For The Ultimate Predator at AMNH, I made two Tyrannosaurs. Baby Bob is the name of the recently discovered 15 foot long, 4 year-old Tyrannosaurus Rex. Xiongguanlong, a 12 foot long tyrannosauroid, pre-dates T. rex by about 50 million years. Both of them are thought to have been feathered. I sculpted the head and appendages in clay, casting them in polyester and fiberglass. I welded sleeving steel armatures so that they can be broken down for travel, and coated them in spray insulation foam. After carving the musculature, I coated the bodies in more fiberglass and resin and continued with the detailing in epoxy. A specific, fine broom hair was chosen for the feathers and they were laboriously attached to the surface of the skin with a mixture of adhesives.

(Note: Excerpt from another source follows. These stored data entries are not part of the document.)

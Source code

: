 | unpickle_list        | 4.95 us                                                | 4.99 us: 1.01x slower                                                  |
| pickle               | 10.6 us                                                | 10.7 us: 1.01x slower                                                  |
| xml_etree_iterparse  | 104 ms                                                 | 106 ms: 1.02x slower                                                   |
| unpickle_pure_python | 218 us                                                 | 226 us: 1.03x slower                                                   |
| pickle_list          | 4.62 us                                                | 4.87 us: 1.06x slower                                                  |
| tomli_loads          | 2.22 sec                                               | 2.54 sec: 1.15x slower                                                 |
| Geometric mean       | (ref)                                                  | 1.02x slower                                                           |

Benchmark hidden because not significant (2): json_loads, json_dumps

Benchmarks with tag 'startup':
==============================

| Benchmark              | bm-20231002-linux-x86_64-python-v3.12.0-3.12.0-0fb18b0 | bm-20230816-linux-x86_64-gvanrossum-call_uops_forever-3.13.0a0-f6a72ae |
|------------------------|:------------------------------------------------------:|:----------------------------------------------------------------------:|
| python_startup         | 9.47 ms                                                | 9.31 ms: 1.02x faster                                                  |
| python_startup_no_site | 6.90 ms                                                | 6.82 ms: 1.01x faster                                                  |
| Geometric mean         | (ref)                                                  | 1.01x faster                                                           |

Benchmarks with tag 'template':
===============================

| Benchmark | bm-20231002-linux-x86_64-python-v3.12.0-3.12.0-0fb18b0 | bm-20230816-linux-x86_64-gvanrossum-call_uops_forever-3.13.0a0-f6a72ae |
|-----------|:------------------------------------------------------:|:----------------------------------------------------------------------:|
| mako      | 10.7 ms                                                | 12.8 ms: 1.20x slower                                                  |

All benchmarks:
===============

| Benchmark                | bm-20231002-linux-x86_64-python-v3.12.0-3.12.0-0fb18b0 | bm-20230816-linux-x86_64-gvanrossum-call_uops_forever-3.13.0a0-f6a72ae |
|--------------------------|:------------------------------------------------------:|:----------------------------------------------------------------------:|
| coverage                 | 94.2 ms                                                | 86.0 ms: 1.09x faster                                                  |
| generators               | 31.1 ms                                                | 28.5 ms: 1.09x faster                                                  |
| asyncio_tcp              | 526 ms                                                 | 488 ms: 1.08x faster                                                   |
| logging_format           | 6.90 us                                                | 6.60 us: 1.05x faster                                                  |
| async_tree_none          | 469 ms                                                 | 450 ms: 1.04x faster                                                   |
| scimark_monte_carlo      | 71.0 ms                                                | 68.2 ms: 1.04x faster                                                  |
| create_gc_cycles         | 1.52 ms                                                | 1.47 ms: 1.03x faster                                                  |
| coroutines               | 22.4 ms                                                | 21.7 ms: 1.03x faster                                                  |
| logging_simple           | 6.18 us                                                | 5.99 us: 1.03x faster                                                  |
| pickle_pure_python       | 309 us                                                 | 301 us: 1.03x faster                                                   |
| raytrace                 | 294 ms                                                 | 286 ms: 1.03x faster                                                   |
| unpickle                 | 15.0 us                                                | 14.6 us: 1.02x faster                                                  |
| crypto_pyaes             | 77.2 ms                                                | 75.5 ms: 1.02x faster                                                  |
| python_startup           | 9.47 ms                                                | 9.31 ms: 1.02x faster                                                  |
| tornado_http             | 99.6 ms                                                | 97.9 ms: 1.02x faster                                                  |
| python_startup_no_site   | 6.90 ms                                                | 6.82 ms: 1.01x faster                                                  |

I made a 20ft long Mirounga leonina, or Elephant Seal for the Life At The Limits exhibit in 2015. Starting with a clay scale model, I used a 3D scanner to help me map out the steel armature and wooden gussets I would construct. Using chicken wire, foam, polyester resin, fiberglass, and epoxy, I fleshed out the body of the seal. The head was sculpted in clay and cast in polyester resin. The model comes apart for travel, and can be mounted on a post from the floor, or hung by two eye hooks on its back.
I created 2 male Citipati, a type of Oviraptorid from the Late Cretaceous period, for the Dinosaurs Among Us exhibit in 2016. I started by welding together some steel armatures, coating the armatures with foam, fiberglassing the surfaces and then coating with a texture I made by casting varying arrangements of turkey feathers.